14. März 2025 | 14. Adar 5785
Netanjahus Reden vor dem US-Kongress

Verhallte Warnungen

Der israelische Premier Netanjahu tritt zum vierten Mal vor den US-Kongress. In den drei Reden seit 1996 warnte er immerzu vor dem Iran. Andere meinten, es besser zu wissen.
Analyse | 23.07.2024

Die besondere Verbundenheit zwischen Israel und den USA ist gerne ein Thema für Sonntagsreden; sie lässt sich aber auch beziffern. Etwa durch die Zahl der Auftritte vor beiden Kammern des Kongresses: Am Mittwoch wird mit Benjamin Netanjahu zum zehnten Mal ein israelischer Würdenträger auf das Podium treten. Keine andere Nation kommt dem gleich.

Für Netanjahu ist es auch ein persönlicher Triumph: Mit seiner dritten Rede im Jahr 2015 zog er zahlenmäßig mit dem früheren britischen Premier Winston Churchill (1874–1965) gleich. Die vierte Rede macht ihn zum alleinigen „Rekordhalter“.

Dauerbrenner Iran

Naturgemäß haben sich die Themen im Lauf der Zeit gewandelt. Eines zog sich jedoch durch alle drei Reden: Die Warnung vor einem nuklearen Iran. Bereits im Jahr 1996 – er hatte damals seine ersten drei Wochen als Premier bestritten – nannte er Teheran das „gefährlichste aller Regime im Nahen Osten“. Es dürfe keinesfalls Atomwaffen erlangen. Die Zeit, dies zu verhindern, sei „extrem knapp“.

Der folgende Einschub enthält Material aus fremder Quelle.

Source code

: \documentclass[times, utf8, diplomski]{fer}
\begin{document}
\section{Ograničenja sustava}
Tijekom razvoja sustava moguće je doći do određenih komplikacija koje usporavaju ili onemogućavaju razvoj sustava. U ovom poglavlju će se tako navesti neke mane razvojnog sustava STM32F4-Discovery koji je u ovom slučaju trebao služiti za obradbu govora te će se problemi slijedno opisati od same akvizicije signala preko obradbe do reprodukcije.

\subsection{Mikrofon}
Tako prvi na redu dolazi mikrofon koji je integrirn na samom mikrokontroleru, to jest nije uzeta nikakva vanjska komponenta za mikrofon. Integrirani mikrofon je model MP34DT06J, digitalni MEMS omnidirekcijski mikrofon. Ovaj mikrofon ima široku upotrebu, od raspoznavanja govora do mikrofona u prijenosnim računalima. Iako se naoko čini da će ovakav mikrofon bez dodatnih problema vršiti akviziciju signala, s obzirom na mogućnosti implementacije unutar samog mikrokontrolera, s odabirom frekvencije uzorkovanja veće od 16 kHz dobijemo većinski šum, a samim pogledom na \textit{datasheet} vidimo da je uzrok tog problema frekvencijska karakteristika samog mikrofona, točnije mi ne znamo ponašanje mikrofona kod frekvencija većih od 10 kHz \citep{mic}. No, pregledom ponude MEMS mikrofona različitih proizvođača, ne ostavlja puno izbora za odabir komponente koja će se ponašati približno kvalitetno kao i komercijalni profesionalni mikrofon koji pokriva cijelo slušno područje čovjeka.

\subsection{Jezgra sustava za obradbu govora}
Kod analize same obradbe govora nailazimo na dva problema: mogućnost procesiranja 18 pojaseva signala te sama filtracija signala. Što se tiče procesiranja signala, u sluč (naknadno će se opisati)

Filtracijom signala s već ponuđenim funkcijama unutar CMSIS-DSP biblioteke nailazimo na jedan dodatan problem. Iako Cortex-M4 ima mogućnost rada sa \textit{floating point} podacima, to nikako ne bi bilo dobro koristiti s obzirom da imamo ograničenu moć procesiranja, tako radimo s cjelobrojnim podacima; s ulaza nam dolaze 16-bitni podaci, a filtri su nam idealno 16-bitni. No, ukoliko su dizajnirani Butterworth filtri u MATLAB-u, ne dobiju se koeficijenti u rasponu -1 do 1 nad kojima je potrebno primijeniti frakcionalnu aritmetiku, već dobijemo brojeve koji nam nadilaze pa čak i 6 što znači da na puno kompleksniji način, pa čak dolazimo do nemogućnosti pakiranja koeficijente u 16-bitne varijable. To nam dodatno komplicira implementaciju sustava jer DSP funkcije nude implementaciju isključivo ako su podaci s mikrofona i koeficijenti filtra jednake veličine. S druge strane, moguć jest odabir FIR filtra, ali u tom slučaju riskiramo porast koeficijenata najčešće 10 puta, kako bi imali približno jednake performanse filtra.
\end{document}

Im Jahr 2011 warnte er zudem vor einem Wettrüsten in Nahost, wenn der Iran zu Atomwaffen gelangen würde. Vier Jahre später war der Iran nicht nur ein Thema neben anderen, sondern das einzige Thema seiner Rede. Genauer: Der Atomdeal, den US-Präsident Barack Obama anvisierte und der damals kurz vor der Unterschrift stand.

Eingetretene Befürchtung

In dieser rhetorisch wohl ausgefeiltesten Rede bemängelte Netanjahu nicht nur, dass der Deal dem Iran alle Türen für Atomwaffen offenlasse; er warnte auch vor den Geldern, die Teheran durch die Aufhebung der Sanktionen erhielte. Diese werde das Regime nutzen, um seine Terrorableger in der Region zu fördern. Netanjahu nannte unter anderem die Hamas im Gazastreifen, die Hisbollah im Libanon und die Huthis im Jemen. Sie alle versorge der Iran bereits mit Waffen.

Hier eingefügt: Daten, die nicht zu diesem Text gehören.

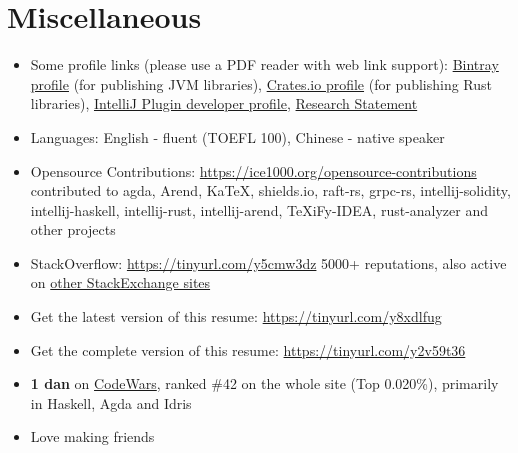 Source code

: \documentclass{resume}
\begin{document}
\section{Miscellaneous}
\begin{itemize}[parsep=0.25ex]
\item Some profile links (please use a PDF reader with web link support):
\href{https://bintray.com/ice1000}{Bintray profile} (for publishing JVM libraries),
\href{https://crates.io/users/ice1000}{Crates.io profile} (for publishing Rust libraries),
\href{https://plugins.jetbrains.com/author/10a216dd-c558-4aaf-aa8a-723f431452fb} {IntelliJ Plugin developer profile},
\href{https://personal.psu.edu/yqz5714}{Research Statement}
\item Languages: English - fluent (TOEFL 100), Chinese - native speaker
\item Opensource Contributions: \url{https://ice1000.org/opensource-contributions}
contributed to \textsf{agda, Arend, KaTeX, shields.io, raft-rs, grpc-rs, intellij-solidity, intellij-haskell, intellij-rust, intellij-arend, TeXiFy-IDEA, rust-analyzer} and other projects
\item StackOverflow: \url{https://tinyurl.com/y5cmw3dz}
5000+ reputations, also active on \href{https://stackexchange.com/users/9532102}{other StackExchange sites}
\item Get the latest version of this resume: \url{https://tinyurl.com/y8xdlfug}
\item Get the complete version of this resume: \url{https://tinyurl.com/y2v59t36}
\item \textbf{1 dan} on \href{https://www.codewars.com/users/ice1000}{CodeWars},
ranked \#42 on the whole site (Top 0.020\%),
primarily in Haskell, Agda and Idris
\item Love making friends
\end{itemize}
\end{document}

Das Weiße Haus sah die Rede als Affront. Der Atomdeal sollte der diplomatische Höhepunkt der Amtszeit Obamas werden. Der damalige US-Vizepräsident, ein gewisser Joe Biden, blieb Netanjahus Auftritt wegen angeblicher Termingründe fern.

Wie ironisch, dass ausgerechnet er neun Jahre später der erste US-Präsident sein würde, der den jüdischen Staat in Kriegszeiten besucht – weil sich Israel im offiziellen oder faktischen Krieg mit den Terrorgruppen befindet, die Netanjahu 2015 nannte: Hamas, Hisbollah und die Huthis.

Im Jahr 2011 konnte Netanjahu mit Biden noch Witze reißen. Man mag es kaum glauben, aber schon damals war dessen Alter ein Thema – wenn auch nicht mit den dramatischen Zügen der Gegenwart. An den hinter ihm sitzenden 68-Jährigen gewandt sagte der 61-jährige Netanjahu: „Herr Vizepräsident, erinnern Sie sich noch an die Zeit, als wir die neuen Jungs in der Stadt waren?“

Netanjahu kam darauf zu sprechen, weil seine erste Rede vor dem Kongress im Jahr 1996 inzwischen 15 Jahre her war. Aber natürlich kannten sich die beiden bereits aus Netanjahus Zeit bei den israelischen Botschaften in Washington und New York in den 1980er Jahren.

Die „Zwei-Staaten-Lösung“ im Lauf der Zeit

Inzwischen ist die Rede von 2011 13 Jahre her. Damals hatte die „Zwei-Staaten-Lösung“ noch ein Momentum. Netanjahu hatte sich zwei Jahre zuvor, als altneuer Premier, in der Bar-Ilan-Rede explizit für diesen Ansatz ausgesprochen – aus taktischen Gründen: Der frisch gewählte US-Präsident Obama favorisierte dieses Konzept. Im Jahr 2014 sollte dessen Außenminister John Kerry zu diesem Zweck eine unermüdliche Shuttle-Diplomatie betreiben, die aber letztlich scheiterte.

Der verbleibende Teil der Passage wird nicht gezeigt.